Vietnam urged to diversify production

Published on
June 23, 2011

As Vietnam’s seafood producers get ready for Vietfish, the country’s largest seafood trade fair, which opens on 27 June, Scandinavian experts providing support to the sector locally say Vietnam’s aquaculture industry needs to diversify the species it’s farming while also improving branding and image in its export markets.

Yet Vietnam suffers a lack of workers skilled in modern technology needed to modernize supply chains in the seafood sector, explains Nguyen Thi Thu Hang, a Danish embassy official overseeing the Fisheries Sector Programme Support (FSPS), funded by the Danish government to encourage the local shrimp sector to improve overseas branding and foster an image for quality in order to get an edge on competition. 

Vietnam’s seafood exports rose 11 percent in volume and 18 percent in value to USD 5 billion (from 1.4 million metric tons exported) to Vietnam in 2010. Shrimp shipments contributed over USD 2 billion to that figure, with pangasius exports totaling USD 1.4 billion and third-ranked mollusk almost USD 460 million.

The FSPS, run alongside Vietnam’s ministry of planning, is also advising local regulators how to improve food-safety management and quality controls in order to give Vietnamese exports a quality niche and shift the industry away from competing on price.
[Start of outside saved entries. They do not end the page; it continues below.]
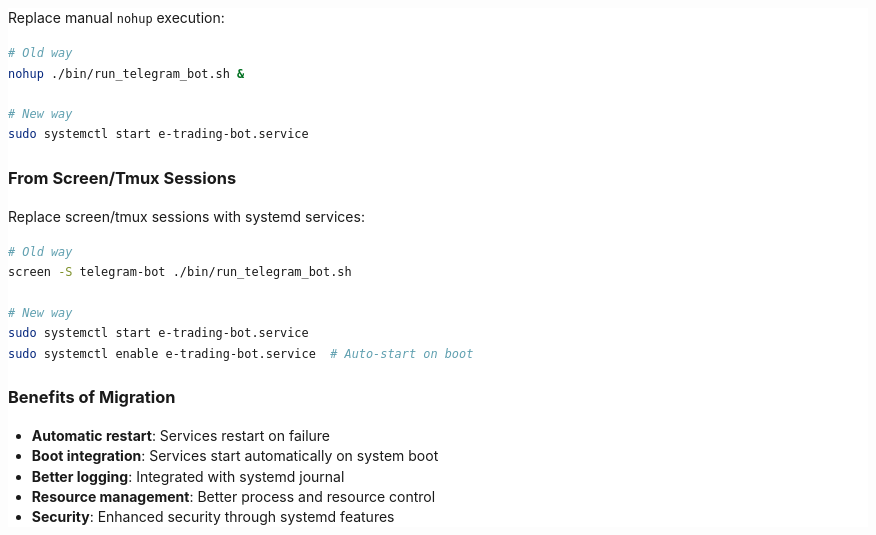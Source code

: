 Replace manual `nohup` execution:

```bash
# Old way
nohup ./bin/run_telegram_bot.sh &

# New way
sudo systemctl start e-trading-bot.service
```

### From Screen/Tmux Sessions

Replace screen/tmux sessions with systemd services:

```bash
# Old way
screen -S telegram-bot ./bin/run_telegram_bot.sh

# New way
sudo systemctl start e-trading-bot.service
sudo systemctl enable e-trading-bot.service  # Auto-start on boot
```

### Benefits of Migration

- **Automatic restart**: Services restart on failure
- **Boot integration**: Services start automatically on system boot
- **Better logging**: Integrated with systemd journal
- **Resource management**: Better process and resource control
- **Security**: Enhanced security through systemd features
A 30 percent increase since 2009 in the cost of fish feed, much of which is imported from China, has hurt producers, said Hang.  

Pangasius and shrimp will continue to be the staples of local output, according to a USD 200 million master plan for the sector published by the Vietnamese government that sees local seafood output rising to 4.5 million tons a year by 2020. Yet rising feed and electricity prices have been blamed for many processing firms operating below capacity, leading to calls for a new focus on quality and diversification of species in the sector.

Helping Vietnam improve its marketing and quality standards has been a focus of Scandinavian aid to the sector. Mai Tran, a spokesperson for commercial affairs at the Norwegian embassy in Hanoi, said Norwegian aid, channeled through the Norwegian national aid agency NorAd, would help the country deal with a surplus pangasius production while also encouraging cultivation of other species such as crab. Likewise, the FSPS has been teaching farmers to diversify “rather than depending on a few species,” said Hang. 

A 16-fold increase in seafood exports since 2000 has ranked Vietnam among the world’s top 10 seafood producers, with the country’s earnings comparable to what it takes from the garment trade – both industries have been ranked as key export sectors by Hanoi. Vietnam benefits from a long coastline and river system where small holders pen and cage fish. Yet the cost of compliance to standards demanded by main export markets has been a drag on the competitiveness of the local sector, which remains dominated by medium- and small-sized enterprises. 

The government is encouraging an expansion of the aquaculture sector into coastline untapped by fish farming. While ultimately declining to be interviewed, a spokesperson for Nguyen Huu Dung, deputy chairman of the Vietnam Association of Seafood Exporters and Producers (VASEP), said the industry’s stress would in the future be on “quality rather than quantity.”

Another factor is China: Vietnam’s official media has reported that tensions with the larger neighbor has kept trawlers off the sea for fear of being impounded by patrols from China, which disputes Vietnam’s territorial waters. 

In some respects, however, Vietnam has benefitted from China’s economic success. Vietnamese wages, which remain well below the average of China and Southeast Asian states like Thailand, have been a factor in investment, particularly from Japan. 

Ho Quoc Lu, chairman of Fimex VN, a shrimp processing joint venture with Japan-based Saota Foods, said the firm is benefitting from rising demand for shrimp as well as a shift in processing facilities from China to Vietnam to avail of lower wages. “This trend will continue,” he said.